As a child, I spent many hours beside a camphorwood chest. I traced my fingers over the pictures carved into the wood: two travellers in a Chinese sampan, passing a skyline of towering pagodas and thick foliage. I listened to my mother’s stories. This chest was the sole item of furniture she brought when she migrated from Singapore to England in 1961. It holds the photographs, letters, trinkets, marriage certificates and identity cards of her ancestors, who came from China and Iraq and sojourned in India. “Going through” the chest with my mother meant both unpacking these precious heirlooms, but also, via her stories, travelling to my forebears’ distant times and places.

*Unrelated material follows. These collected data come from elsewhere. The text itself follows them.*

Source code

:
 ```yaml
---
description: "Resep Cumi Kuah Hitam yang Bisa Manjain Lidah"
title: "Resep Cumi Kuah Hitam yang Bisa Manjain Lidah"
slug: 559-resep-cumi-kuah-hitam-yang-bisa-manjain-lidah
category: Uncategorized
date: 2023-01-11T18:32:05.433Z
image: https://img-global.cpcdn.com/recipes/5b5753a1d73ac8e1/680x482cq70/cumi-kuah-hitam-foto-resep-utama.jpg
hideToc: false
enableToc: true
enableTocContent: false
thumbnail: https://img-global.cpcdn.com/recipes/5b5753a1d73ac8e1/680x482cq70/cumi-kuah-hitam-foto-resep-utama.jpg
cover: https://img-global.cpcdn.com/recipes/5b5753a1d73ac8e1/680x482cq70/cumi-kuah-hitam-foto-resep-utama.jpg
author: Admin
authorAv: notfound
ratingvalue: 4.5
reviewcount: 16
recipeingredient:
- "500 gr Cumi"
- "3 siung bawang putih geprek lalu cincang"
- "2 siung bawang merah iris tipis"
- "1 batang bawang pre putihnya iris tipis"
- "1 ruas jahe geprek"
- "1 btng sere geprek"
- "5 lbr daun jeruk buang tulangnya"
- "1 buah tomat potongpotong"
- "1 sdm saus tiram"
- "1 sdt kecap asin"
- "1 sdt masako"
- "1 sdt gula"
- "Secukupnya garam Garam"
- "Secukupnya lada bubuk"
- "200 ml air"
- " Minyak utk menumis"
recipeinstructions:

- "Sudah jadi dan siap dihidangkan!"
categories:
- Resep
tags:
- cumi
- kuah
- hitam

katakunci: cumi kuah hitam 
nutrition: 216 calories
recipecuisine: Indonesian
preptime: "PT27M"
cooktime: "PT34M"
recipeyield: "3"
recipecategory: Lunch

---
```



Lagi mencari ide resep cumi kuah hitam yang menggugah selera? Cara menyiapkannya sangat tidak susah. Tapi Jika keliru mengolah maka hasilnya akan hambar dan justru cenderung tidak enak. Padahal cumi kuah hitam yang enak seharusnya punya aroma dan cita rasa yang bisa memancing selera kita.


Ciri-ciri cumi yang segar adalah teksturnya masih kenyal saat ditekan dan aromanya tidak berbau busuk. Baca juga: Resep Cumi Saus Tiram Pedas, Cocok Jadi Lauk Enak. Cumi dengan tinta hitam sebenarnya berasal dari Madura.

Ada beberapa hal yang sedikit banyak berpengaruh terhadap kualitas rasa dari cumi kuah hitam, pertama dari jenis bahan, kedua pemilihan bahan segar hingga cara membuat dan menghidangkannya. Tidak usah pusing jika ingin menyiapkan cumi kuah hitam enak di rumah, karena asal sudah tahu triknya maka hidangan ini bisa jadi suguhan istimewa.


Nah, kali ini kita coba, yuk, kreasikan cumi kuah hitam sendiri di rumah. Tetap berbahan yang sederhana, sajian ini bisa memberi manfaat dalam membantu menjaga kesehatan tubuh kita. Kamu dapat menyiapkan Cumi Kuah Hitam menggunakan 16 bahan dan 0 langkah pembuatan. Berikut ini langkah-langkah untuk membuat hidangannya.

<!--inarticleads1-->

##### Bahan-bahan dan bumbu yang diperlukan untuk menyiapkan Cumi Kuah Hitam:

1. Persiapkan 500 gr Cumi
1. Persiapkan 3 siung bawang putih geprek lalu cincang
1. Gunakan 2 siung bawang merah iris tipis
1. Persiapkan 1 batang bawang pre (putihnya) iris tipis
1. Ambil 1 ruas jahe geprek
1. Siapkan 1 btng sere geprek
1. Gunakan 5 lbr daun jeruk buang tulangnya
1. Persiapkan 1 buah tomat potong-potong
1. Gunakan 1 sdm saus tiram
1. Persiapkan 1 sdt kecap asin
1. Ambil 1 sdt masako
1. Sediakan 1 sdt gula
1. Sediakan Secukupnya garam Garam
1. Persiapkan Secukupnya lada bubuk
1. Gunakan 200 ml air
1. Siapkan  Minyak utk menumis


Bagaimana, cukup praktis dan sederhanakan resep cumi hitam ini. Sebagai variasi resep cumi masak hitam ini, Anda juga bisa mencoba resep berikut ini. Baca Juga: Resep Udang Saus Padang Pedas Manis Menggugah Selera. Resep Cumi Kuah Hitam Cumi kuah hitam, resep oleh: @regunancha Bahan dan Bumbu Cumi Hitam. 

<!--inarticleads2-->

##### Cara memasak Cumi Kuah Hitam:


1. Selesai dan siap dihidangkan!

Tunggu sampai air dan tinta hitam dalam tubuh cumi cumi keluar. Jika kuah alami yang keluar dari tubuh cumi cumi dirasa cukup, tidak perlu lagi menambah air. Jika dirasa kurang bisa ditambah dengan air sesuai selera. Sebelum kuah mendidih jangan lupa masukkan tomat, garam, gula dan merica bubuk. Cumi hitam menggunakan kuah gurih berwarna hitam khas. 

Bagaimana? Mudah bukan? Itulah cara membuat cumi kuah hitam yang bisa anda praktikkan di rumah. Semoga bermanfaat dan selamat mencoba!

“I’m a quarter Jewish, a quarter Chinese, a quarter Welsh, a quarter English,” I would chant to other children, if we got on to the subject of where you were from. But I was confused about my identity. I hadn’t figured out how these parts fitted together. The Iraqi and Indian connections never even got a mention. The exotic ancestors I heard about in my mother’s stories seemed to me as made-up and far-removed as the fairytale carvings.

Then, about 15 years ago, my mother got me called to the bimah in her synagogue. It felt as though she was throwing down the gauntlet, but also issuing me with a gift. Figure out what Judaism means to you. Explore your Jewish ancestry, even if – or maybe especially because – it is mixed.

Love across divides: Jay's grandparents Esther and Jacob Elias with their children. Jay's mother is on her father's lap[Missing Credit]

And so she and I returned to the camphorwood chest, now with me taking out its treasures. As I wrote what turned out to be not just a multi-generational saga but my own memoir of my return to my Asian-Jewish heritage, I absorbed the family’s past. That commission from my mother became a transmission of her incredible Asian-Jewish legacy to me. The process became more urgent as my beloved mother aged. These interwoven family and personal stories are the subject of my new book.